Deepseek seems to be drawing a distinction with licenses between R-1, v2, and v3. V2 and V3 clearly have the license mentioned (Deepseek License Agreement) distinguishing that code us under the MIT and the model is under the Deepseek License Agreement. R-1 seems to only reference MIT from what I see; this doesn’t mean it meets the Open Source AI definition - just pointing out the difference. Also note that there is good info here: DeepSeek-R1 Release | DeepSeek API Docs . On the left, you can pull up specific version info. For example, for R-1 you’ll see this statement: * :arrows_counterclockwise: DeepSeek-R1 is now MIT licensed for clear open access. For v3, you’ll see this: Open-source spirit + Longtermism to inclusive AGI.

4 Likes

It’s really hard for me to tell because I don’t have a clear picture of what the dependencies are between the various Deepseek repos. Like, is R1 completely independant of Deepseek-LLM, or does it incorporate it?

In terms of the model, there is a bit more clarity in their Hugging Face entry: deepseek-ai/DeepSeek-R1 · Hugging Face

This code repository and the model weights are licensed under the MIT License.

But I agree that they need to also specify how the data was processed and filtered, and how the training was done, etc.

All,

DeepSeek has built in a test of meaningful opensourcishness into R1. The model, as released, censors specific content according to Chinese political policy. Can folks actually alter (and redistribute) a version without that censorship?

Japan’s CyberAgent, Inc. has already published a model in which they performed reinforcement learning on DeepSeek R1’s Qwen-distilled model using a Japanese dataset. This model apparently has the capacity to describe, in detail, events that would typically be censored in China (such as the Tiananmen Square incident), and it appears capable of switching from Chinese to Japanese reasoning. In that sense, it seems feasible to refine the model in ways people desire.

That said, if DeepSeek R1 itself uses output data from a model subject to restrictions under a different contract, releasing DeepSeek R1 might no longer be permissible. It remains unclear whether any of the major U.S. AI companies will investigate the matter to uncover such details.

2 Likes

More information about Hugging Face’s effort to open source DeepSeek has been published here:

Technically, R1 is “open” in that the model is permissively licensed, which means it can be deployed largely without restrictions. However, R1 isn’t “open source” by the widely accepted definition because some of the tools used to build it are shrouded in mystery. Like many high-flying AI companies, DeepSeek is loathe to reveal its secret sauce.

1 Like

The model is licensed under an Open-RAIL-M License (without that naming convention) DeepSeek-V3/LICENSE-MODEL at main · deepseek-ai/DeepSeek-V3 · GitHub. This is similar to how the BigScience BLOOM model and the models from BigCode were licensed.

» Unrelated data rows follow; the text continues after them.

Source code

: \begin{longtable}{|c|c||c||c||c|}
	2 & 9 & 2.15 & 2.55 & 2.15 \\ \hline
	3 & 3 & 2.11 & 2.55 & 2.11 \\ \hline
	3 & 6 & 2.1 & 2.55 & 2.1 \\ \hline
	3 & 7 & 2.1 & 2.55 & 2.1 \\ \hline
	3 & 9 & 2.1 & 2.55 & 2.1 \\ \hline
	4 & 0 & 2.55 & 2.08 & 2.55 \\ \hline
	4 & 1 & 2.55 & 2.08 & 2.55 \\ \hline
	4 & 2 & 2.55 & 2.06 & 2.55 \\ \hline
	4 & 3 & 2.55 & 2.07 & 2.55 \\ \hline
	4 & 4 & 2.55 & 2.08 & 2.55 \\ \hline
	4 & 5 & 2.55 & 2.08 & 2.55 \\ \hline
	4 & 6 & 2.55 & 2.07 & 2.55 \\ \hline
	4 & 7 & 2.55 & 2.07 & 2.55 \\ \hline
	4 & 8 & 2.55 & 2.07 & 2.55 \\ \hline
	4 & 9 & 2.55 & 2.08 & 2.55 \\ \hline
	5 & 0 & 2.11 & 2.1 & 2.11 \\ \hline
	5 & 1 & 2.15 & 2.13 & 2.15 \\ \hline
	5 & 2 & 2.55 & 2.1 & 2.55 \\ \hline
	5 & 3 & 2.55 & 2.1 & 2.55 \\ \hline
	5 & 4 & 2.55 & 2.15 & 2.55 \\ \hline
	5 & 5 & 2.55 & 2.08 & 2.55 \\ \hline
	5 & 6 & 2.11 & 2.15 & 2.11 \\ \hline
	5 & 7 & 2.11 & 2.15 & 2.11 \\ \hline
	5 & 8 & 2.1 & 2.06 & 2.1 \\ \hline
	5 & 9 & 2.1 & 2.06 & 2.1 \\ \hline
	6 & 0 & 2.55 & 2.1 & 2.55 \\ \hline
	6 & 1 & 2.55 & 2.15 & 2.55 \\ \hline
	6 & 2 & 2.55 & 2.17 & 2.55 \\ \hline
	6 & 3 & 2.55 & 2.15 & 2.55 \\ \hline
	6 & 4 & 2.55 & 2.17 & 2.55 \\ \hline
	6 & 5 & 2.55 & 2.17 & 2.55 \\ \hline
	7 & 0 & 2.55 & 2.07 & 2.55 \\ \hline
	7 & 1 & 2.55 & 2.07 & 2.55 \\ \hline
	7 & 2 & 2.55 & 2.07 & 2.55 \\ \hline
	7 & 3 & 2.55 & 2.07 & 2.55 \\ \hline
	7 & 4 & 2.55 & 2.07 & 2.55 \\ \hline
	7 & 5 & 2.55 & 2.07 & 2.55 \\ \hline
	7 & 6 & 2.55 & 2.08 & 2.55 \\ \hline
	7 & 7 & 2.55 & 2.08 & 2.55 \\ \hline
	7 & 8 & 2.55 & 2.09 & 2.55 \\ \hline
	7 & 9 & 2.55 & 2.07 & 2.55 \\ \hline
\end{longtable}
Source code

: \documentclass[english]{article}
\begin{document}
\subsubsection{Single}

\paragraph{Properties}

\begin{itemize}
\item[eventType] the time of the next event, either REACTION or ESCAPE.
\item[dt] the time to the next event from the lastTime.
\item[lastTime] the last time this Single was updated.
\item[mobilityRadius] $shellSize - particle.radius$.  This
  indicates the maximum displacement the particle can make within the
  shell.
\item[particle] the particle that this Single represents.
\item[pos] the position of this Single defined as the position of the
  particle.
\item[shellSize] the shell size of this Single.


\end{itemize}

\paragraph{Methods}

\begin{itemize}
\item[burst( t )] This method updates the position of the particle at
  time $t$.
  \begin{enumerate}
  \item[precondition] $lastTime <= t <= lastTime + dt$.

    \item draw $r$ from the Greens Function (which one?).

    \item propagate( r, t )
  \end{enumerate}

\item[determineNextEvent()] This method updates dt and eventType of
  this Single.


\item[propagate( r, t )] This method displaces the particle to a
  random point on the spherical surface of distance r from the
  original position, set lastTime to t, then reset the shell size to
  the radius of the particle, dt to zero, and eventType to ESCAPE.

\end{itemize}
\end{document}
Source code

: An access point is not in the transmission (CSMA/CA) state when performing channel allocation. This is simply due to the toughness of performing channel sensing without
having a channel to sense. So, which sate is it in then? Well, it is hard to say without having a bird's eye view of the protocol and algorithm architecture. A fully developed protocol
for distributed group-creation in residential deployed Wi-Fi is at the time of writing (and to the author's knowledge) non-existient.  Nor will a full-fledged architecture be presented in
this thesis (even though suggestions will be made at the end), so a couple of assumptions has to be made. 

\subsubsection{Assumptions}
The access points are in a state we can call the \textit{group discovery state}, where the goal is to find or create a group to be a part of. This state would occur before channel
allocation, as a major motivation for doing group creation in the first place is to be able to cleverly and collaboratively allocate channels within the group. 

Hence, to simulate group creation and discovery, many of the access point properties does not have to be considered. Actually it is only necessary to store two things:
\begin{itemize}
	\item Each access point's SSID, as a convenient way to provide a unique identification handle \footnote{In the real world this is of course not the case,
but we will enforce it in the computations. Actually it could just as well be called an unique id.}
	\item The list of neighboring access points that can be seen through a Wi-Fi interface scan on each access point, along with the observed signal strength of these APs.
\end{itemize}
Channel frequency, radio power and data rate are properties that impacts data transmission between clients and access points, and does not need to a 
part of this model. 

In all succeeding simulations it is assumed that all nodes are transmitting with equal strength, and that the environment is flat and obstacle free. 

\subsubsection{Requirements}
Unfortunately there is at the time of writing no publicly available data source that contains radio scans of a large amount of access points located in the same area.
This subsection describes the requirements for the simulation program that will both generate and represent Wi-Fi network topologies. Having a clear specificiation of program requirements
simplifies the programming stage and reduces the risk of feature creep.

That’s for a different model: DeepSeek V3. See the discussion above about how R1 is different, and has an MIT license on the R1 model.
As noted in the link @moodler posted above, DeepSeek’s github for R1 says:

This code repository and the model weights are licensed under the MIT License.

Just a curiosity, according to the Model Openness Framework from the Linux Foundation, DeepSeek-R1 classifies as an Open Model:

https://mot.isitopen.ai/model/1143

2 Likes

Ahh - thanks for noting that alternative classification approach. Note that MOFT “Open Model” is the “Class III” level of their framework. Their closest parallel to OSAID is their Class I “Open Science”. It requires detailed documentation on the data, training and model, but as I see it, it doesn’t require the release of the actual code like OSAID does, just thorough documentation, ala a traditional scientific paper.
Introducing the Model Openness Framework: Promoting Completeness and Openness for Reproducibility, Transparency and Usability in AI – LFAI & Data

@stefano provided a comparison of the OSAID and the MOF. The OSAID requires components from all three classes from MOF, but not all:

Feel free to comment on that topic if you have any questions about MOF.

1 Like

I wish I had 5 hours to watch this podcast from Lex Fridman with Nathan Lambert (from AI2), about DeepSeek, Tulu, open weights, and Open Source AI. But I recommend watching the first 12 minutes and 10 minutes from 4:37:49.